Your assignment: Pick every line from the data below that contains the string "automatically" and copy it.

Data extracts:
:::::

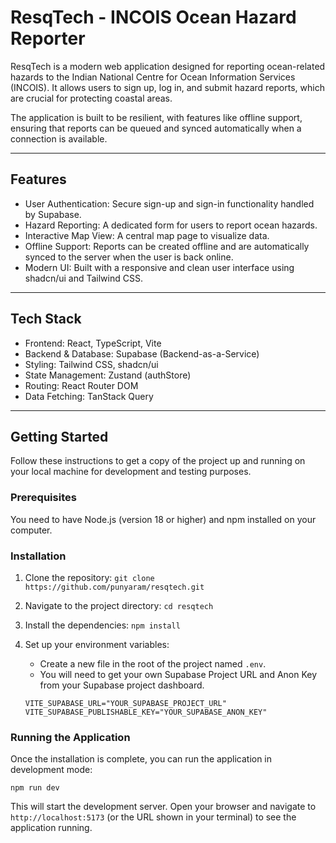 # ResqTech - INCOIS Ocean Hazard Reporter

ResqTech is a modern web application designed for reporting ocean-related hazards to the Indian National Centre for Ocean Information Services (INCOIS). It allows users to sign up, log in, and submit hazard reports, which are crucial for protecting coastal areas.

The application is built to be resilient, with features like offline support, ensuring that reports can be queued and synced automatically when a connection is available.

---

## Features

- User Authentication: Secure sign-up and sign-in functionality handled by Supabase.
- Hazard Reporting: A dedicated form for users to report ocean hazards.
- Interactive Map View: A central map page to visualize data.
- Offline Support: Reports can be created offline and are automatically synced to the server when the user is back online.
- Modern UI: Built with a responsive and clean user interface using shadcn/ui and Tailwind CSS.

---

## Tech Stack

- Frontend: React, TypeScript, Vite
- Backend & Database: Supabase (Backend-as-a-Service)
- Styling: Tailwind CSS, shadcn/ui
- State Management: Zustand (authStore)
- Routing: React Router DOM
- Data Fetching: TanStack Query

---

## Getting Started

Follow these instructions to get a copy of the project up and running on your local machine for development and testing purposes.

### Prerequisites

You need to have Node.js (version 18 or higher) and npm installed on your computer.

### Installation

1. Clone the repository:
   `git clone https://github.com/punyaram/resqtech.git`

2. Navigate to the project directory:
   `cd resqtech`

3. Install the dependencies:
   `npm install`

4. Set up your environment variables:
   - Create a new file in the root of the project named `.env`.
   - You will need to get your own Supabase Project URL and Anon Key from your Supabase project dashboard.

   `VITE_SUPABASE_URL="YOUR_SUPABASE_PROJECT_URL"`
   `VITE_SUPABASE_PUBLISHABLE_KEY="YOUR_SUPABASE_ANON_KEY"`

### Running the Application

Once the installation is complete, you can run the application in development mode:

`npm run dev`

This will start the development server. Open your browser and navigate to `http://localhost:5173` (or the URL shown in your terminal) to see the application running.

:::::

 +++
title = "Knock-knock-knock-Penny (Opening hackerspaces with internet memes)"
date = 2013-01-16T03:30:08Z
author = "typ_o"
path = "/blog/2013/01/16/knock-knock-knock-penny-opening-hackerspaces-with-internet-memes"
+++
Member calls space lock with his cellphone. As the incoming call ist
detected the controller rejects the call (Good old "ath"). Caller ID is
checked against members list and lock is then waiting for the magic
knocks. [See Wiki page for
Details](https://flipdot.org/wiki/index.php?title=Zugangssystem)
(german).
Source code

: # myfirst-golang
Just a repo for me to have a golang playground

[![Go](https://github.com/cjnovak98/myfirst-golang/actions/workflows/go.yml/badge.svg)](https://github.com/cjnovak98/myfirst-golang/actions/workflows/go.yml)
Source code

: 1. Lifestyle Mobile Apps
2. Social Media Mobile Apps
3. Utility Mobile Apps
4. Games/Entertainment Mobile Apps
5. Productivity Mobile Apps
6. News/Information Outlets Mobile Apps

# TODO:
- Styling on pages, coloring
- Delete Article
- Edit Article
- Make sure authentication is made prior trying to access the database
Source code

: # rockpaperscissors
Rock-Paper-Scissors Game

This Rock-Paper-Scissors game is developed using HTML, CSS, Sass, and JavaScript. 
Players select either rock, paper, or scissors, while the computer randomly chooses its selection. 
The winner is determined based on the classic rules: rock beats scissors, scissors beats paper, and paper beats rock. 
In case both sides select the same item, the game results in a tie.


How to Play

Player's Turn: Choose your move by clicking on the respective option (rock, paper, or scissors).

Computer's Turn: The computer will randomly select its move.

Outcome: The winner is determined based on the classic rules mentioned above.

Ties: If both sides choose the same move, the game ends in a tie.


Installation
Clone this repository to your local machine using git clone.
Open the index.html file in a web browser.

:::::

Result of the exercise:
The application is built to be resilient, with features like offline support, ensuring that reports can be queued and synced automatically when a connection is available.
- Offline Support: Reports can be created offline and are automatically synced to the server when the user is back online.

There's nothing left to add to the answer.